YOUR INSTRUCTIONS
The records must be duplicated exactly, with every picture left out.

DATA EXCERPTS
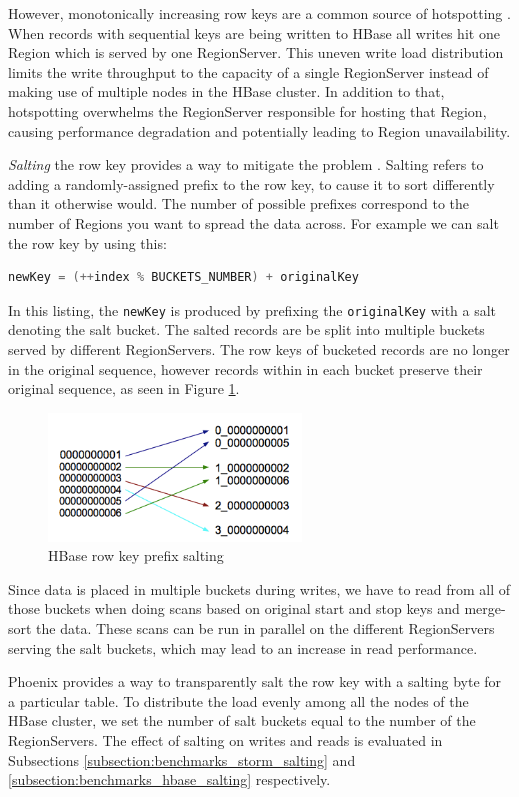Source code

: However, monotonically increasing row keys are a common source of hotspotting \cite{salting_sematext}. When records with sequential keys are being written to HBase all writes hit one Region which is served by one RegionServer. This uneven write load distribution limits the write throughput to the capacity of a single RegionServer instead of making use of multiple nodes in the HBase cluster. In addition to that, hotspotting overwhelms the RegionServer responsible for hosting that Region, causing performance degradation and potentially leading to Region unavailability.

\emph{Salting} the row key provides a way to mitigate the problem \cite{salting_phoenix,salting_sematext}. Salting refers to adding a randomly-assigned prefix to the row key, to cause it to sort differently than it otherwise would. The number of possible prefixes correspond to the number of Regions you want to spread the data across. For example we can salt the row key by using this:

\begin{lstlisting}[language=C]
newKey = (++index % BUCKETS_NUMBER) + originalKey
\end{lstlisting}

In this listing, the \texttt{newKey} is produced by prefixing the \texttt{originalKey} with a salt denoting the salt bucket. The salted records are be split into multiple buckets served by different RegionServers. The row keys of bucketed records are no longer in the original sequence, however records within in each bucket preserve their original sequence, as seen in Figure \ref{figure:optimizations_salting}.

\begin{figure}[H]
\centering
\includegraphics[width=0.6\textwidth]{figures/optimizations_salting}
\caption{HBase row key prefix salting}
\label{figure:optimizations_salting}
\end{figure}

Since data is placed in multiple buckets during writes, we have to read from all of those buckets when doing scans based on original start and stop keys and merge-sort the data. These scans can be run in parallel on the different RegionServers serving the salt buckets, which may lead to an increase in read performance.

Phoenix provides a way to transparently salt the row key with a salting byte for a particular table. To distribute the load evenly among all the nodes of the HBase cluster, we set the number of salt buckets equal to the number of the RegionServers. The effect of salting on writes and reads is evaluated in Subsections \ref{subsection:benchmarks_storm_salting} and \ref{subsection:benchmarks_hbase_salting} respectively.


\cleardoublepage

ANSWER AREA
Source code

: However, monotonically increasing row keys are a common source of hotspotting \cite{salting_sematext}. When records with sequential keys are being written to HBase all writes hit one Region which is served by one RegionServer. This uneven write load distribution limits the write throughput to the capacity of a single RegionServer instead of making use of multiple nodes in the HBase cluster. In addition to that, hotspotting overwhelms the RegionServer responsible for hosting that Region, causing performance degradation and potentially leading to Region unavailability.

\emph{Salting} the row key provides a way to mitigate the problem \cite{salting_phoenix,salting_sematext}. Salting refers to adding a randomly-assigned prefix to the row key, to cause it to sort differently than it otherwise would. The number of possible prefixes correspond to the number of Regions you want to spread the data across. For example we can salt the row key by using this:

\begin{lstlisting}[language=C]
newKey = (++index % BUCKETS_NUMBER) + originalKey
\end{lstlisting}

In this listing, the \texttt{newKey} is produced by prefixing the \texttt{originalKey} with a salt denoting the salt bucket. The salted records are be split into multiple buckets served by different RegionServers. The row keys of bucketed records are no longer in the original sequence, however records within in each bucket preserve their original sequence, as seen in Figure \ref{figure:optimizations_salting}.

\begin{figure}[H]
\centering
\includegraphics[width=0.6\textwidth]{figures/optimizations_salting}
\caption{HBase row key prefix salting}
\label{figure:optimizations_salting}
\end{figure}

Since data is placed in multiple buckets during writes, we have to read from all of those buckets when doing scans based on original start and stop keys and merge-sort the data. These scans can be run in parallel on the different RegionServers serving the salt buckets, which may lead to an increase in read performance.

Phoenix provides a way to transparently salt the row key with a salting byte for a particular table. To distribute the load evenly among all the nodes of the HBase cluster, we set the number of salt buckets equal to the number of the RegionServers. The effect of salting on writes and reads is evaluated in Subsections \ref{subsection:benchmarks_storm_salting} and \ref{subsection:benchmarks_hbase_salting} respectively.


\cleardoublepage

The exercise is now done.